Data items
== Segment start ==

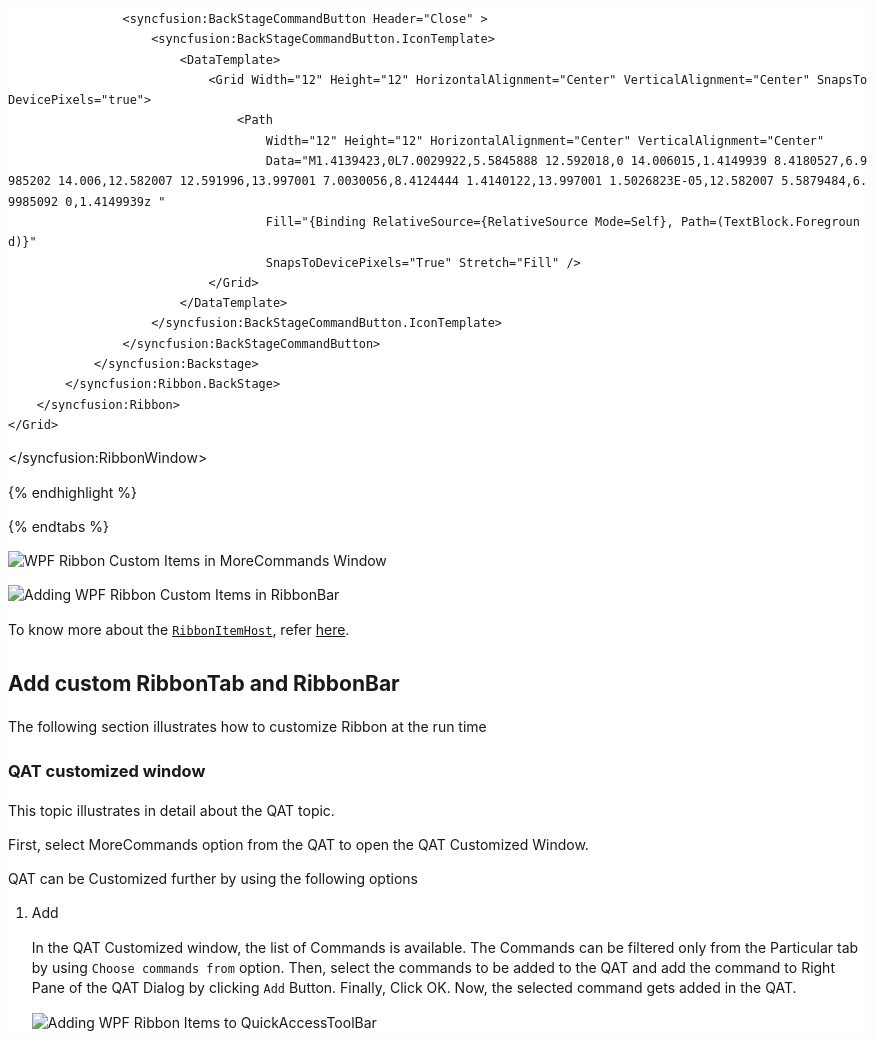                     <syncfusion:BackStageCommandButton Header="Close" >
                        <syncfusion:BackStageCommandButton.IconTemplate>
                            <DataTemplate>
                                <Grid Width="12" Height="12" HorizontalAlignment="Center" VerticalAlignment="Center" SnapsToDevicePixels="true">
                                    <Path
                                        Width="12" Height="12" HorizontalAlignment="Center" VerticalAlignment="Center"
                                        Data="M1.4139423,0L7.0029922,5.5845888 12.592018,0 14.006015,1.4149939 8.4180527,6.9985202 14.006,12.582007 12.591996,13.997001 7.0030056,8.4124444 1.4140122,13.997001 1.5026823E-05,12.582007 5.5879484,6.9985092 0,1.4149939z "
                                        Fill="{Binding RelativeSource={RelativeSource Mode=Self}, Path=(TextBlock.Foreground)}" 
                                        SnapsToDevicePixels="True" Stretch="Fill" />
                                </Grid>
                            </DataTemplate>
                        </syncfusion:BackStageCommandButton.IconTemplate>
                    </syncfusion:BackStageCommandButton>
                </syncfusion:Backstage>
            </syncfusion:Ribbon.BackStage>
        </syncfusion:Ribbon>
    </Grid>
</syncfusion:RibbonWindow>

{% endhighlight %}

{% endtabs %}

![WPF Ribbon Custom Items in MoreCommands Window](RibbonCustomItem_images/wpf-ribbon-custom-items-in-morecommands.png)

![Adding WPF Ribbon Custom Items in RibbonBar](RibbonCustomItem_images/wpf-ribbon-custom-items-with-ribbonbar.png)


To know more about the [`RibbonItemHost`](https://help.syncfusion.com/cr/wpf/Syncfusion.Windows.Tools.Controls.RibbonItemHost.html), refer [here](https://help.syncfusion.com/wpf/ribbon/ribbonitemhost).

## Add custom RibbonTab and RibbonBar

The following section illustrates how to customize Ribbon at the run time

### QAT customized window

This topic illustrates in detail about the QAT topic.

First, select MoreCommands option from the QAT to open the QAT Customized Window.

QAT can be Customized further by using the following options

1. Add

	In the QAT Customized window, the list of Commands is available. The Commands can be filtered only from the Particular tab by using `Choose commands from` option. Then, select the commands to be added to the QAT and add the command to Right Pane of the QAT Dialog by clicking `Add` Button. Finally, Click OK. Now, the selected command gets added in the QAT.

	![Adding WPF Ribbon Items to QuickAccessToolBar](AddingcustomRibbonTabandRibbonBar_images/wpf-ribbon-custom-ribbon-items.jpg)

== Segment end ==

● PROBLEM TO WORK ON
Could you write out, unchanged, the line with "QAT can be Customized" and every line after it in the data above?

● RESPONSE AREA
QAT can be Customized further by using the following options

1. Add

	In the QAT Customized window, the list of Commands is available. The Commands can be filtered only from the Particular tab by using `Choose commands from` option. Then, select the commands to be added to the QAT and add the command to Right Pane of the QAT Dialog by clicking `Add` Button. Finally, Click OK. Now, the selected command gets added in the QAT.

	![Adding WPF Ribbon Items to QuickAccessToolBar](AddingcustomRibbonTabandRibbonBar_images/wpf-ribbon-custom-ribbon-items.jpg)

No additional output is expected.